=== Problem to solve ===
Print the complete set of entries exactly.

=== Materials provided ===
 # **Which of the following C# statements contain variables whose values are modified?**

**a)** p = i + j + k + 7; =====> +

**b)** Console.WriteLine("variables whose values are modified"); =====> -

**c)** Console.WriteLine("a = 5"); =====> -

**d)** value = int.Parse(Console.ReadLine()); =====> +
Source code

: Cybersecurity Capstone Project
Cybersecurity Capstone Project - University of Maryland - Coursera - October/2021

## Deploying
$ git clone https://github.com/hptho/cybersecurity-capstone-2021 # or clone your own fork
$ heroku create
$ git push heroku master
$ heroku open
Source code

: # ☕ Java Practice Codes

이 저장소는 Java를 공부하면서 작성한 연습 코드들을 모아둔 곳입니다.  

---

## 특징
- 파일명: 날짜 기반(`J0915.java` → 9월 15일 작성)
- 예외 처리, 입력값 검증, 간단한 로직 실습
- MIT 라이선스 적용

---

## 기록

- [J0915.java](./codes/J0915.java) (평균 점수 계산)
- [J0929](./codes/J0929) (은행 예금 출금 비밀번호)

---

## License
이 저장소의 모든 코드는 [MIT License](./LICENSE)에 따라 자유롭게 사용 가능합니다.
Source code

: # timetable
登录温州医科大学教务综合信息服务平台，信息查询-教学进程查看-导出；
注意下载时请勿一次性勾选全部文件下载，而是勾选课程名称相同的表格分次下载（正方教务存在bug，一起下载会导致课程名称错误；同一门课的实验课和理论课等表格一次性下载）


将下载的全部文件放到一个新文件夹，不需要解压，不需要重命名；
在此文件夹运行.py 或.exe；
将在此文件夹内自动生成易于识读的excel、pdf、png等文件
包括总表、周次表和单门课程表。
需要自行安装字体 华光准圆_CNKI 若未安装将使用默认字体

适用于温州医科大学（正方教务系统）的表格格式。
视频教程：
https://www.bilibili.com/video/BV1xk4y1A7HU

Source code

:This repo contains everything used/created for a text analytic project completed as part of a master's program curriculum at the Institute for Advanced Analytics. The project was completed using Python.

=== Answer space ===
 # **Which of the following C# statements contain variables whose values are modified?**

**a)** p = i + j + k + 7; =====> +

**b)** Console.WriteLine("variables whose values are modified"); =====> -

**c)** Console.WriteLine("a = 5"); =====> -

**d)** value = int.Parse(Console.ReadLine()); =====> +
Source code

: Cybersecurity Capstone Project
Cybersecurity Capstone Project - University of Maryland - Coursera - October/2021

## Deploying
$ git clone https://github.com/hptho/cybersecurity-capstone-2021 # or clone your own fork
$ heroku create
$ git push heroku master
$ heroku open
Source code

: # ☕ Java Practice Codes

이 저장소는 Java를 공부하면서 작성한 연습 코드들을 모아둔 곳입니다.  

---

## 특징
- 파일명: 날짜 기반(`J0915.java` → 9월 15일 작성)
- 예외 처리, 입력값 검증, 간단한 로직 실습
- MIT 라이선스 적용

---

## 기록

- [J0915.java](./codes/J0915.java) (평균 점수 계산)
- [J0929](./codes/J0929) (은행 예금 출금 비밀번호)

---

## License
이 저장소의 모든 코드는 [MIT License](./LICENSE)에 따라 자유롭게 사용 가능합니다.
Source code

: # timetable
登录温州医科大学教务综合信息服务平台，信息查询-教学进程查看-导出；
注意下载时请勿一次性勾选全部文件下载，而是勾选课程名称相同的表格分次下载（正方教务存在bug，一起下载会导致课程名称错误；同一门课的实验课和理论课等表格一次性下载）


将下载的全部文件放到一个新文件夹，不需要解压，不需要重命名；
在此文件夹运行.py 或.exe；
将在此文件夹内自动生成易于识读的excel、pdf、png等文件
包括总表、周次表和单门课程表。
需要自行安装字体 华光准圆_CNKI 若未安装将使用默认字体

适用于温州医科大学（正方教务系统）的表格格式。
视频教程：
https://www.bilibili.com/video/BV1xk4y1A7HU

Source code

:This repo contains everything used/created for a text analytic project completed as part of a master's program curriculum at the Institute for Advanced Analytics. The project was completed using Python.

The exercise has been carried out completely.